Four episodes of Fay ("Jack Remarries", "Mr. Wonderful", "Danny Falls In Love", and "Not Another Mother's Day") eventually were re-edited into an overseas theatrical feature, Man Trouble. Man Trouble later was included in a syndicated package of other MCA/Universal "movies" stitched together from episodes of various short-lived television series.

==Episodes==

| No. | Title | Directed by | Written by | Original release date |
| 1 | "Fay" | Alan Arkin | Susan Harris | September 4, 1975 |
Fay admits to having an affair.
| 2 | "Jack Remarries" | Alan Arkin | Susan Harris | September 11, 1975 |
Fay's ex-husband Jack is marrying a young stewardess.
| 3 | "Mom's Realization" | Richard Kinon | Gail Parent | September 18, 1975 |
Fay's mother wants to bring her and Jack back together.
| 4 | "Mr. Wonderful" | Unknown | Dick Clair & Jenna McMahon | September 25, 1975 |
Fay's childhood friend (Renée Taylor) is getting married, but her intended begins making passes at Fay.
| 5 | "Jack's Heart Attack" | Unknown | Susan Harris | October 2, 1975 |
Thinking he's dying of a heart attack, Jack confesses to Fay about his cheating ways.
| 6 | "Not with My Husband You Don't" | James Burrows | S : Jerry Mayer T : Susan Harris & Sybil Adelman and Jerry Mayer | October 9, 1975 |
Fay is ecstatic at the prospect of accompanying one of her firm's attorneys to Washington, D.C.
| 7 | "Lillian's Separation" | James Burrows | S : Dennis Klein T : Susan Harris & Sybil Adelman | October 16, 1975 |
Lillian walks out on her husband (Norman Fell) and moves into Fay's apartment, where she does some unwanted redecorating.

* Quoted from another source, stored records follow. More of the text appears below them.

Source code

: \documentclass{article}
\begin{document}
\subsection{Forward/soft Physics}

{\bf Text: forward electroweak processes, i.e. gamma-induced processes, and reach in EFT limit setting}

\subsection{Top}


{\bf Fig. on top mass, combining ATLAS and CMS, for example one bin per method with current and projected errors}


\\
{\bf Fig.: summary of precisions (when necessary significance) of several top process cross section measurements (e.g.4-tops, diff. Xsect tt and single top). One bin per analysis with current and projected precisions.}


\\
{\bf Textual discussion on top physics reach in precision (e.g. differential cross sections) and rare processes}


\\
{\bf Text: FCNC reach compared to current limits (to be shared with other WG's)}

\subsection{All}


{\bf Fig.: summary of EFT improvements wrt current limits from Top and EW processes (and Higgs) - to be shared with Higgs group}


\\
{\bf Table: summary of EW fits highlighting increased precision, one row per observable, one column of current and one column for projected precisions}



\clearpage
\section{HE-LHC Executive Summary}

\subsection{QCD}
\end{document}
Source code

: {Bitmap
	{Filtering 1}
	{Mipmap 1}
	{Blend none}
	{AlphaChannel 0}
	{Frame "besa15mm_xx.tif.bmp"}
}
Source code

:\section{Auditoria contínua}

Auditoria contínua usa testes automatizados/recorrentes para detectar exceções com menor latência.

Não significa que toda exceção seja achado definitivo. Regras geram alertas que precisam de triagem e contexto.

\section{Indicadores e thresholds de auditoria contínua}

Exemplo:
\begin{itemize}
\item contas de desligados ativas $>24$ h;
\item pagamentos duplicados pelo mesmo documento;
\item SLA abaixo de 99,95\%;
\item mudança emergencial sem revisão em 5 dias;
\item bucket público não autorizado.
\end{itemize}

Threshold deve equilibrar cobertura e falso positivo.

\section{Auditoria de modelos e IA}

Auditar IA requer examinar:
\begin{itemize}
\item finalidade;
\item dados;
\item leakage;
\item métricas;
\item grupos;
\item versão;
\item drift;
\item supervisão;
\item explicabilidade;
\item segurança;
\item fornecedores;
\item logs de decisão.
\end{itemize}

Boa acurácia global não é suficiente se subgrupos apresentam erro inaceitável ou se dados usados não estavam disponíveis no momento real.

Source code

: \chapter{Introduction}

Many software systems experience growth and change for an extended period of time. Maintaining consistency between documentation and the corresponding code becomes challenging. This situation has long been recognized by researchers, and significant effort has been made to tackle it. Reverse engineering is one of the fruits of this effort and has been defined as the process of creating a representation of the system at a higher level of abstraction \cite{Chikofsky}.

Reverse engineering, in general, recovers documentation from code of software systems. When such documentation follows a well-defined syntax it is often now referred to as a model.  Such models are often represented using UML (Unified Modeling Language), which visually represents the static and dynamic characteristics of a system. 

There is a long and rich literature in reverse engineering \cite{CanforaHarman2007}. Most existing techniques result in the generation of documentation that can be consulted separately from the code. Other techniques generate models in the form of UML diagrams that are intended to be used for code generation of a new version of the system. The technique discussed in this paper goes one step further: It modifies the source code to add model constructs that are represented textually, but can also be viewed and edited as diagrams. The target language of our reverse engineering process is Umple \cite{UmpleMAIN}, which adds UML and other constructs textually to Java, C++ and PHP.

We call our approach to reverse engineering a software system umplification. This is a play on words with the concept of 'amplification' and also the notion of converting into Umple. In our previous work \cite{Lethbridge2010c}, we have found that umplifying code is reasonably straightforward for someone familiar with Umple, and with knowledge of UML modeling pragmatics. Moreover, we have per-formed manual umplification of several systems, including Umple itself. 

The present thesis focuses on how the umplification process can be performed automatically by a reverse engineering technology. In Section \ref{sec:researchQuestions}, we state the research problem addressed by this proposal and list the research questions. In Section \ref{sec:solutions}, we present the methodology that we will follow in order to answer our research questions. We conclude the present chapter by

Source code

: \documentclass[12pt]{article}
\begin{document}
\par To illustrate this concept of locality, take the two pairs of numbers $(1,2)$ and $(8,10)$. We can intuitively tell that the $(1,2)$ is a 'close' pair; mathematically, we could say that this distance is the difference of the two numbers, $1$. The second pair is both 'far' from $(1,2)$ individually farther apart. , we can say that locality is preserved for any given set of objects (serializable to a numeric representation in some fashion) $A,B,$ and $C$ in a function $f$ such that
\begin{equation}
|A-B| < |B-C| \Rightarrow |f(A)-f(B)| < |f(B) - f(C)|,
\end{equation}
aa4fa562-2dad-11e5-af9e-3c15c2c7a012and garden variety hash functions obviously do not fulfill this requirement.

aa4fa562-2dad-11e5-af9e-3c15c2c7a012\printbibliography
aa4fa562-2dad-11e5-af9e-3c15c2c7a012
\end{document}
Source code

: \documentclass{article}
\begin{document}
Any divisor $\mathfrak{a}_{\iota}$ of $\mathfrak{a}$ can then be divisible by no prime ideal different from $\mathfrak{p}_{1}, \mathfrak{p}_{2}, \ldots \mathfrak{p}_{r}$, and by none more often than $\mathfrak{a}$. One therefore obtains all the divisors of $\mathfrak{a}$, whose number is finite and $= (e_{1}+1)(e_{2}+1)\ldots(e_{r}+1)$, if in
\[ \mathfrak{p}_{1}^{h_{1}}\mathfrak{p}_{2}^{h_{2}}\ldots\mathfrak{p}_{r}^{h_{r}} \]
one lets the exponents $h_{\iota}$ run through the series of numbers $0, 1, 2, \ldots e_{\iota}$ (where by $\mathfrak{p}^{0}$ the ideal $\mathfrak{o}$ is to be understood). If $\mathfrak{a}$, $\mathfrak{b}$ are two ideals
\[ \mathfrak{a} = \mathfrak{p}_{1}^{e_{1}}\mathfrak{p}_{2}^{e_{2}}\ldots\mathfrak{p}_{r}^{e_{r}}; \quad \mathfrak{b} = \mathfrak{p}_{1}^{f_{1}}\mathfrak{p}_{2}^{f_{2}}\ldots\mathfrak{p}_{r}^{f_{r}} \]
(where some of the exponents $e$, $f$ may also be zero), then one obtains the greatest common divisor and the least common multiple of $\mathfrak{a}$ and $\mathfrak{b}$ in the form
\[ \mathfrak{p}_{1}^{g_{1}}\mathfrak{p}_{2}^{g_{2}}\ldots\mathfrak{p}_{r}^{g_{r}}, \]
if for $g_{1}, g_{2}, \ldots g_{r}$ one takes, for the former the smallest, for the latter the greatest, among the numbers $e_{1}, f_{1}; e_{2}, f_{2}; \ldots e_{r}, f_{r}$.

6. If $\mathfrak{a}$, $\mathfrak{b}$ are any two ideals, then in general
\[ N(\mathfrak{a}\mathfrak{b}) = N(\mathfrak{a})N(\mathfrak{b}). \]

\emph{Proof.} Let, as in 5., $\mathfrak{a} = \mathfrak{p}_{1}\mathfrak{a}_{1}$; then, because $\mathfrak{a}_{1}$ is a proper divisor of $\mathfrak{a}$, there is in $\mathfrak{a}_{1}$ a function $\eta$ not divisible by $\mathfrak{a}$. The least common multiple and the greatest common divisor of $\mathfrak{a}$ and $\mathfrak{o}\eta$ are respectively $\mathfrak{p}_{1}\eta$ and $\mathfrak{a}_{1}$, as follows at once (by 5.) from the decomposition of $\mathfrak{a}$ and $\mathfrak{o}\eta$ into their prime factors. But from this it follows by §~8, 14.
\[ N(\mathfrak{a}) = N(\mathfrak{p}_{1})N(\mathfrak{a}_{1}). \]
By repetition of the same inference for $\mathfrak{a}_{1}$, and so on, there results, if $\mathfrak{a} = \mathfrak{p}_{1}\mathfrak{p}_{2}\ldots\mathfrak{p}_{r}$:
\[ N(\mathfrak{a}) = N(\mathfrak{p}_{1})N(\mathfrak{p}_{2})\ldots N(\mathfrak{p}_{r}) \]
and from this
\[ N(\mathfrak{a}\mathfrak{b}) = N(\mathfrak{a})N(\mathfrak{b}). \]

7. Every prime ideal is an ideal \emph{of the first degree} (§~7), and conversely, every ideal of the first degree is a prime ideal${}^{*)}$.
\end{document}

| 8 | "Danny Falls in Love" | Unknown | S : Max Pisk T : Susan Harris | October 23, 1975 |
Fay's lovelorn boss Danny (Bill Gerber) comes to her apartment for some motherly comfort.
| 9 | "Fay and the Doctor" | Richard Kinon | Susan Harris | May 12, 1976 |
Fay falls in love with a doctor; the only problem is he is married with children.
| 10 | "Not Another Mother's Day" | Joan Darling | Jerry Mayer | June 2, 1976 |
Linda wants to wait until she graduates from college to have a second child, but her husband doesn't want to wait that long.